Segment Open

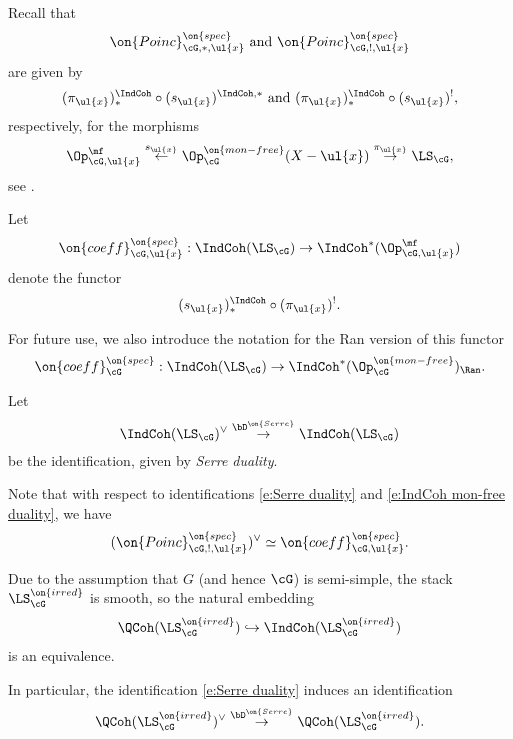 \documentclass[9pt]{amsart}
\theoremstyle{remark}
\theoremstyle{definition}
\theoremstyle{remark}
\numberwithin{equation}{section}
\begin{document}
\sssec{}

Recall that 
$$\on{Poinc}^{\on{spec}}_{\cG,*,\ul{x}} \text{ and } \on{Poinc}^{\on{spec}}_{\cG,!,\ul{x}}$$ are given by
$$(\pi_{\ul{x}})^{\IndCoh}_*\circ (s_{\ul{x}})^{\IndCoh,*} \text{ and } (\pi_{\ul{x}})^{\IndCoh}_*\circ (s_{\ul{x}})^!,$$
respectively, for the morphisms 
$$\Op^\mf_{\cG,\ul{x}} \overset{s_{\ul{x}}}\leftarrow 
\Op^{\on{mon-free}}_\cG(X-\ul{x})\overset{\pi_{\ul{x}}}\to \LS_\cG,$$
see \cite[Sects. 17.4.1 and 17.4.2]{GLC2}. 


\medskip

Let 
$$\on{coeff}^{\on{spec}}_{\cG,\ul{x}}:\IndCoh(\LS_\cG)\to  \IndCoh^*(\Op^\mf_{\cG,\ul{x}})$$
denote the functor
$$(s_{\ul{x}})^{\IndCoh}_*\circ (\pi_{\ul{x}})^!.$$

For future use, we also introduce the notation for the Ran version of this functor
$$\on{coeff}^{\on{spec}}_\cG:\IndCoh(\LS_\cG)\to  \IndCoh^*(\Op^{\on{mon-free}}_\cG)_\Ran.$$

\sssec{}

Let
\begin{equation} \label{e:Serre duality}
\IndCoh(\LS_\cG)^\vee \overset{\bD^{\on{Serre}}}\to \IndCoh(\LS_\cG)
\end{equation} 
be the identification, given by \emph{Serre duality}.

\medskip

Note that with respect to identifications \eqref{e:Serre duality} and \eqref{e:IndCoh mon-free duality}, 
we have
\begin{equation} \label{e:Poinc spec dual}
(\on{Poinc}^{\on{spec}}_{\cG,!,\ul{x}})^\vee  \simeq \on{coeff}^{\on{spec}}_{\cG,\ul{x}}.
\end{equation} 

\sssec{}

Due to the assumption that $G$ (and hence $\cG$) is semi-simple, the stack $\LS^{\on{irred}}_\cG$ is smooth, so the natural embedding
$$\QCoh(\LS^{\on{irred}}_\cG)\hookrightarrow \IndCoh(\LS^{\on{irred}}_\cG)$$
is an equivalence. 

\medskip

In particular, the identification \eqref{e:Serre duality} induces an identification 
\begin{equation} \label{e:Serre irred duality}
\QCoh(\LS^{\on{irred}}_\cG)^\vee \overset{\bD^{\on{Serre}}}\to \QCoh(\LS^{\on{irred}}_\cG).
\end{equation} 
\end{document}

Segment Closed

▸ **DESCRIPTION OF THE TASK**
What is needed is an exact copy of the lines from the beginning of the data through the line containing "Recall that", both included, without any pictures.

▸ **SOLUTION FOR THIS PROBLEM**
 \documentclass[9pt]{amsart}
\theoremstyle{remark}
\theoremstyle{definition}
\theoremstyle{remark}
\numberwithin{equation}{section}
\begin{document}
\sssec{}

Recall that 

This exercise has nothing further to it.